João chegou a ser levado ao hospital, mas não resistiu aos ferimentos.
Na mesma noite, as polícias civil e militar fizeram uma ação em conjunta
com a Guarda Municipal na Cracolândia. O resultado foram três pessoas
detidas por tráfico de drogas e a prisão de uma mulher procurada pela
Justiça.

A Secretaria da Segurança Pública informou em nota enviada à


reportagem que "a operação também incluiu investigações visando à
identificação das cerca de 800 pessoas na região, com o propósito de
melhor compreender o perfil dos usuários para aprimorar os serviços de
saúde e assistência social. Além disso, buscou-se identificar
desaparecidos e indivíduos que estivessem descumprindo penas ou
medidas alternativas na área, a fim de informar o Poder Judiciário".
A morte ocorreu no mesmo dia em que usuários de drogas entraram em
confronto com lojistas da região.

Comerciantes, principalmente da rua Santa Ifigênia, conhecida pelo


comércio de eletrônicos, frequentemente usam paus e pedras para
expulsar os usuários da região.
Os lojistas acusam os usuários de cometerem furtos e roubos contra
comércios e pedestres, o que leva insegurança para a área e atrapalha
as vendas.
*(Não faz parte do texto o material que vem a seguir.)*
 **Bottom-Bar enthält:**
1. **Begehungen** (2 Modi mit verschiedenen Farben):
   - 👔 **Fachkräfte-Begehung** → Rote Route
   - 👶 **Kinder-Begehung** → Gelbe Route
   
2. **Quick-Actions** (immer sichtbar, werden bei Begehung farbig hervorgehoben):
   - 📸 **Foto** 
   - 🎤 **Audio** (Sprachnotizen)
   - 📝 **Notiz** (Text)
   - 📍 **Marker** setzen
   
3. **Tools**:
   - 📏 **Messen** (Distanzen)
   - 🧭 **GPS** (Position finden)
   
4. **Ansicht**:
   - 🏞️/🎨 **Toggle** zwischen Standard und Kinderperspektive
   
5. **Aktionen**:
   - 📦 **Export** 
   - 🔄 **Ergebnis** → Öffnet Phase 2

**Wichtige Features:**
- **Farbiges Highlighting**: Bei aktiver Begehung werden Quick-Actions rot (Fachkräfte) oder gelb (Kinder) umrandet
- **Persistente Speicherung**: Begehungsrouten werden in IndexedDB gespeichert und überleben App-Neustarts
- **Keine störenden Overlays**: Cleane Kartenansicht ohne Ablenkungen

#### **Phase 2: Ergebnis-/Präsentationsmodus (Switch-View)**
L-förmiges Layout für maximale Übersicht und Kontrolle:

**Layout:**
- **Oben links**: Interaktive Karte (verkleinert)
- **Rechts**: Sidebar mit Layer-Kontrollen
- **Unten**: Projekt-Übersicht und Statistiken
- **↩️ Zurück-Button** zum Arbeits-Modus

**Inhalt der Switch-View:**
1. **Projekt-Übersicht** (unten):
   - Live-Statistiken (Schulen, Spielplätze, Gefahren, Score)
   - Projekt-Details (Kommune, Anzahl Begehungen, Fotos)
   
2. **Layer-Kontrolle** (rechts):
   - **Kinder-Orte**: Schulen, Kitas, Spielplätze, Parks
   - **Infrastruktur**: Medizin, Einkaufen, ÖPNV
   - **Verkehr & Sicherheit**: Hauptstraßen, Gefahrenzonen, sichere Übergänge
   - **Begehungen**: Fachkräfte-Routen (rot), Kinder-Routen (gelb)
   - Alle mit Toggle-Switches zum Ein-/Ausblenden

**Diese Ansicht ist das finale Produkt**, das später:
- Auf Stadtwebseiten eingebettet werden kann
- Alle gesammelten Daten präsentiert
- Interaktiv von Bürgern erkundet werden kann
Vídeos publicados no YouTube mostram multidões se
enfrentando nas ruas da Santa Ifigênia.

Procurada pela reportagem, a Secretaria da Segurança Pública informou


"que, ao longo deste ano, tem intensificado seus esforços na
Cracolândia, buscando aprimorar a qualidade de vida dos moradores,
comerciantes e pessoas que passam pelo local. Como resultado dessas
iniciativas, os índices de roubo e furto têm diminuído em comparação ao
mesmo período de 2022. Entre os dias 31 de julho e 6 de agosto, os
registros de tais crimes nos bairros de Campos Elíseos e Santa Cecília
caíram em 24%, apontando para uma tendência de redução sustentada
por 18 semanas consecutivas".

A pasta disse ainda que "essa queda nas estatísticas criminais reflete a
atuação da polícia tanto na área central como nos arredores da região
frequentada pelos usuários de drogas. Ainda, neste ano foram
apreendidos 512,78% entorpecentes a mais do que no ano passado.
Adicionalmente, o policiamento ostensivo foi intensificado com um
acréscimo de 120 policiais nas ruas diariamente".
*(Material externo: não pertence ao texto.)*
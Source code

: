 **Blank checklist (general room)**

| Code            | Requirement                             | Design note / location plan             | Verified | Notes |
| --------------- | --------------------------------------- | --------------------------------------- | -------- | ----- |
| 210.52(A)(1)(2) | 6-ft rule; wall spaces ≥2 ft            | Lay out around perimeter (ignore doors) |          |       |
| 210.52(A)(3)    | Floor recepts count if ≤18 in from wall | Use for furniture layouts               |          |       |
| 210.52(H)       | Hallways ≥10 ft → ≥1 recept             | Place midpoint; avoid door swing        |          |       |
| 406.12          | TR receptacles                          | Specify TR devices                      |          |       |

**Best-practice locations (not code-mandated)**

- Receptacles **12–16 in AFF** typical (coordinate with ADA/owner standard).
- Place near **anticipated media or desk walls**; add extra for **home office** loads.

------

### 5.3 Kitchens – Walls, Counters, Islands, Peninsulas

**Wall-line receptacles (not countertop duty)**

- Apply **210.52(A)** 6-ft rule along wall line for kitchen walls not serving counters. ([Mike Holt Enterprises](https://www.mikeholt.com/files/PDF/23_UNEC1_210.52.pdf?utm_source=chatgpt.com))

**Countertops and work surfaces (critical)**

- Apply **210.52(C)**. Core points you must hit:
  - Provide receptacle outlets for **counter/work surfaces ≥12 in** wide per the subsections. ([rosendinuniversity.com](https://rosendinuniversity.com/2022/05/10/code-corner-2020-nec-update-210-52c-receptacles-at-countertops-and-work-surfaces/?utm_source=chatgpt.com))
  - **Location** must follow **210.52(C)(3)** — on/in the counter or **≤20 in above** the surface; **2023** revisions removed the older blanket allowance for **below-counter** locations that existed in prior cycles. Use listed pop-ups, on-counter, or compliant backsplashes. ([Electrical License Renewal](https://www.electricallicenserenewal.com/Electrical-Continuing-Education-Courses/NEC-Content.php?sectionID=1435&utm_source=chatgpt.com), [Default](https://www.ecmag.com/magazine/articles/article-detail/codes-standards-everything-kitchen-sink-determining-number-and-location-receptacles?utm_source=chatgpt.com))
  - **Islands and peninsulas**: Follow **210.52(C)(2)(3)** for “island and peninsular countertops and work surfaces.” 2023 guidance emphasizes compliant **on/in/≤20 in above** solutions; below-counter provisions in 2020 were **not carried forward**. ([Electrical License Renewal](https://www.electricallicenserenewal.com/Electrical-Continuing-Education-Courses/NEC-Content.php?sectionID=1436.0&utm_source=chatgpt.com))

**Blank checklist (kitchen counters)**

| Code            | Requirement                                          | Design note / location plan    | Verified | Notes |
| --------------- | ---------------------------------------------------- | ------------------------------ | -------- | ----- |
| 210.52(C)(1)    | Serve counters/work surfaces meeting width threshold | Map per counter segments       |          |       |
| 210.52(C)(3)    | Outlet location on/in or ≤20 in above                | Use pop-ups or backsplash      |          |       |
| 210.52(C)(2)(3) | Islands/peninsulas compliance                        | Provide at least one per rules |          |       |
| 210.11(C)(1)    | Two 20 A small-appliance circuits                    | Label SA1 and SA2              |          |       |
Já a Prefeitura de São Paulo disse à BBC News Brasil que vem ampliando
e melhorando a oferta de serviços de tratamento e assistência à
população em situação de rua que faz uso de álcool e outras drogas.
"Hoje, já são mais de 450 beneficiários que deixaram a Cracolândia e
foram inseridos no mercado de trabalho. O monitoramento e
aprimoramento desta política é constante", disse a Prefeitura em nota.

Para o urbanista Aluízio Marinho, da USP, a melhor maneira de lidar com


o problema é de forma humanizada e oferecer estrutura para que ela
tenha atendimento médico, moradia e emprego.

“É preciso tratar o problema sem cair no debate moral”.